**Pictures paired with source code**
----------------

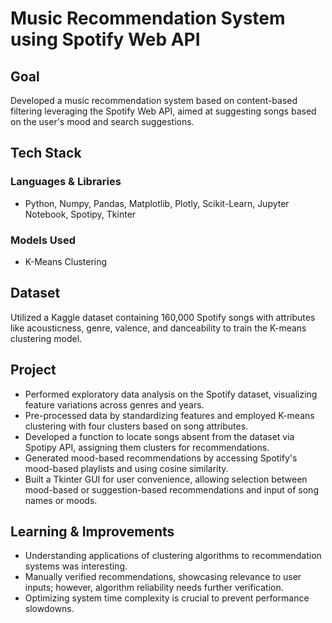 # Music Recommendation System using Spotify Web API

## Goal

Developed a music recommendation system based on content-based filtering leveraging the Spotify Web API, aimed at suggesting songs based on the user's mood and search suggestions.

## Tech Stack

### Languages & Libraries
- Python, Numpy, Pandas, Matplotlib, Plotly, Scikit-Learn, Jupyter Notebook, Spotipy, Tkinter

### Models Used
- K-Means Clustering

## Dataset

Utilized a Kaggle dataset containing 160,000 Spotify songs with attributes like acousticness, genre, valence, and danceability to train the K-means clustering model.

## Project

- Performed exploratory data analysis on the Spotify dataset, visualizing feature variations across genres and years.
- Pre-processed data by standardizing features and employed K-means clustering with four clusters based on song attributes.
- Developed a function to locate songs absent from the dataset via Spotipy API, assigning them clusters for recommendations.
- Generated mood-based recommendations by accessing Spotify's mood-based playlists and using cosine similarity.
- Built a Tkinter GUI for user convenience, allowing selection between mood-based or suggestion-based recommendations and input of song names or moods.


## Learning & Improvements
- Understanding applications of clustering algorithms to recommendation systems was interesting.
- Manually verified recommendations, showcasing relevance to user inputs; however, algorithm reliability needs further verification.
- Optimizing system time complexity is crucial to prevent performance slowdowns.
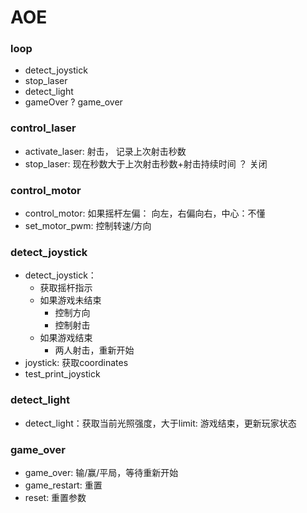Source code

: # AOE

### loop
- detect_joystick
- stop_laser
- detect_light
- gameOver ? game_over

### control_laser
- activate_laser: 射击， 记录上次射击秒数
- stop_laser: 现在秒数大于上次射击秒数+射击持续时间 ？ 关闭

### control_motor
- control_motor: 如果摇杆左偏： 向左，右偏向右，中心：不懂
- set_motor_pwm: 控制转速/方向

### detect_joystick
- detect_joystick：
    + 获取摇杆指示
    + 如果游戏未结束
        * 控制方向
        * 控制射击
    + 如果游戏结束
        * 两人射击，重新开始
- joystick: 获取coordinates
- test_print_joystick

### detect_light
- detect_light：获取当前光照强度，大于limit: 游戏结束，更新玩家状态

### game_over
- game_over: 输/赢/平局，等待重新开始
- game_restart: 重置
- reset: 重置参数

----------------

**Task to carry out**
Look for the line with "- set_motor_pwm: 控制转速/方向" in the records above. Repeat it and each line after it exactly.

**Exercise output**
- set_motor_pwm: 控制转速/方向

### detect_joystick
- detect_joystick：
    + 获取摇杆指示
    + 如果游戏未结束
        * 控制方向
        * 控制射击
    + 如果游戏结束
        * 两人射击，重新开始
- joystick: 获取coordinates
- test_print_joystick

### detect_light
- detect_light：获取当前光照强度，大于limit: 游戏结束，更新玩家状态

### game_over
- game_over: 输/赢/平局，等待重新开始
- game_restart: 重置
- reset: 重置参数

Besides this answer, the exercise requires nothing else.